EXERCISE GOAL — Begin at the line below that has "database for auto-increments." and stop after the line that has "workflow task's ID.". Please restate only those lines, word for word.

Stored data entries:
+-------+

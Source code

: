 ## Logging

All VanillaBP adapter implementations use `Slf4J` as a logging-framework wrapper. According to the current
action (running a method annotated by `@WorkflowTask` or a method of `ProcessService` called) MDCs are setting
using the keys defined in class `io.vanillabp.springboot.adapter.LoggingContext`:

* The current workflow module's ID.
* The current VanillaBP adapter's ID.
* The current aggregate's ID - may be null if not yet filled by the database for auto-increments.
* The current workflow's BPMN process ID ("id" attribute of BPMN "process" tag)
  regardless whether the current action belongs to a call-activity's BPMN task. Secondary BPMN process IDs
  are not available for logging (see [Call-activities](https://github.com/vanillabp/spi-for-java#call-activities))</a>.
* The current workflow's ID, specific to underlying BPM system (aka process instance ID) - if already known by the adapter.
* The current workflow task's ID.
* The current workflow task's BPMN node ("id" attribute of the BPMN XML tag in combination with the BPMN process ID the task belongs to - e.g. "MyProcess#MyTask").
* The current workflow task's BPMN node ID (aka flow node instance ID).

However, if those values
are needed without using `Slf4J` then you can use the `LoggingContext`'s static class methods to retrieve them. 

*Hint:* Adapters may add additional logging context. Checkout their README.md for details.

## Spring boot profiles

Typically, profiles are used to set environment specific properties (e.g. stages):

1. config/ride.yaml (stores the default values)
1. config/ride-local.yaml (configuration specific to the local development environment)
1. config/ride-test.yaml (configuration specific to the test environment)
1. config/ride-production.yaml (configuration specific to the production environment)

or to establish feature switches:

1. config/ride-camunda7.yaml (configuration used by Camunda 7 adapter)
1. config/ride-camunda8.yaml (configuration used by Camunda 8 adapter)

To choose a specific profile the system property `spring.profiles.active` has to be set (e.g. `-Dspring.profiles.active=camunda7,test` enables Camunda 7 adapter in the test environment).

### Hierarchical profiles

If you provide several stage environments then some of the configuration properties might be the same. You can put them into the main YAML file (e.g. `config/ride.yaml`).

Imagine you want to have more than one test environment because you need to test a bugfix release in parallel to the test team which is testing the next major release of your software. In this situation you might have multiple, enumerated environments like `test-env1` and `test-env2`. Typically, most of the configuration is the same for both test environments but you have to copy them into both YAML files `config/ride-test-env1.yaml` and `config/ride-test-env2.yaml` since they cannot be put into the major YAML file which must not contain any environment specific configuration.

+-------+

RESPONSE TO THIS EXERCISE —
* The current aggregate's ID - may be null if not yet filled by the database for auto-increments.
* The current workflow's BPMN process ID ("id" attribute of BPMN "process" tag)
  regardless whether the current action belongs to a call-activity's BPMN task. Secondary BPMN process IDs
  are not available for logging (see [Call-activities](https://github.com/vanillabp/spi-for-java#call-activities))</a>.
* The current workflow's ID, specific to underlying BPM system (aka process instance ID) - if already known by the adapter.
* The current workflow task's ID.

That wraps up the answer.